◆ Activity
The data follows. Retype every entry exactly.

--------------------

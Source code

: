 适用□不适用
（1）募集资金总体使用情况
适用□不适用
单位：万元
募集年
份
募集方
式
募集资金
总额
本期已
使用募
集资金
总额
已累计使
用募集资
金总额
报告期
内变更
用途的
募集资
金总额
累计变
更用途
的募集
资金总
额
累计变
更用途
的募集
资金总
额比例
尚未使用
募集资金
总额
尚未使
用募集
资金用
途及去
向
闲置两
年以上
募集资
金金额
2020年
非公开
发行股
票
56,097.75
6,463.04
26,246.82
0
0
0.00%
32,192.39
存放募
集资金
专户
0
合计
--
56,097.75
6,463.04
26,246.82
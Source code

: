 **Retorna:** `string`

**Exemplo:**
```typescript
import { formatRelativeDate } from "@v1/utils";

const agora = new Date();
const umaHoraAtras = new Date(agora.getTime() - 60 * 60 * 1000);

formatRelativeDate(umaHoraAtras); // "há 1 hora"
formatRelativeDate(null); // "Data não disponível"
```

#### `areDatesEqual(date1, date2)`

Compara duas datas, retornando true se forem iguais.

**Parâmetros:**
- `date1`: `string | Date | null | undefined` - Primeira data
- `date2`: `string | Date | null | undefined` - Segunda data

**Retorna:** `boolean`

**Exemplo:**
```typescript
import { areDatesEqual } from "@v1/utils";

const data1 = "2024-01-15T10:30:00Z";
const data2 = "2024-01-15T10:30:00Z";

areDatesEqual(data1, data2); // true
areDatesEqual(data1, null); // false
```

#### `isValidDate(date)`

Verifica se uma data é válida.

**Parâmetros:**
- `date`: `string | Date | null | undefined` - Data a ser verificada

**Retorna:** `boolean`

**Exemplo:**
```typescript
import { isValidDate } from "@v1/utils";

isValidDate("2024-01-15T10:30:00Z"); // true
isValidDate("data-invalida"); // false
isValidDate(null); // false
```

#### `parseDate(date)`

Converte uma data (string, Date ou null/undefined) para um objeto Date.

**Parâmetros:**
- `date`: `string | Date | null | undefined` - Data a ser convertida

--------------------

◆ Task response
Source code

: 适用□不适用
（1）募集资金总体使用情况
适用□不适用
单位：万元
募集年
份
募集方
式
募集资金
总额
本期已
使用募
集资金
总额
已累计使
用募集资
金总额
报告期
内变更
用途的
募集资
金总额
累计变
更用途
的募集
资金总
额
累计变
更用途
的募集
资金总
额比例
尚未使用
募集资金
总额
尚未使
用募集
资金用
途及去
向
闲置两
年以上
募集资
金金额
2020年
非公开
发行股
票
56,097.75
6,463.04
26,246.82
0
0
0.00%
32,192.39
存放募
集资金
专户
0
合计
--
56,097.75
6,463.04
26,246.82
Source code

: **Retorna:** `string`

**Exemplo:**
```typescript
import { formatRelativeDate } from "@v1/utils";

const agora = new Date();
const umaHoraAtras = new Date(agora.getTime() - 60 * 60 * 1000);

formatRelativeDate(umaHoraAtras); // "há 1 hora"
formatRelativeDate(null); // "Data não disponível"
```

#### `areDatesEqual(date1, date2)`

Compara duas datas, retornando true se forem iguais.

**Parâmetros:**
- `date1`: `string | Date | null | undefined` - Primeira data
- `date2`: `string | Date | null | undefined` - Segunda data

**Retorna:** `boolean`

**Exemplo:**
```typescript
import { areDatesEqual } from "@v1/utils";

const data1 = "2024-01-15T10:30:00Z";
const data2 = "2024-01-15T10:30:00Z";

areDatesEqual(data1, data2); // true
areDatesEqual(data1, null); // false
```

#### `isValidDate(date)`

Verifica se uma data é válida.

**Parâmetros:**
- `date`: `string | Date | null | undefined` - Data a ser verificada

**Retorna:** `boolean`

**Exemplo:**
```typescript
import { isValidDate } from "@v1/utils";

isValidDate("2024-01-15T10:30:00Z"); // true
isValidDate("data-invalida"); // false
isValidDate(null); // false
```

#### `parseDate(date)`

Converte uma data (string, Date ou null/undefined) para um objeto Date.

**Parâmetros:**
- `date`: `string | Date | null | undefined` - Data a ser convertida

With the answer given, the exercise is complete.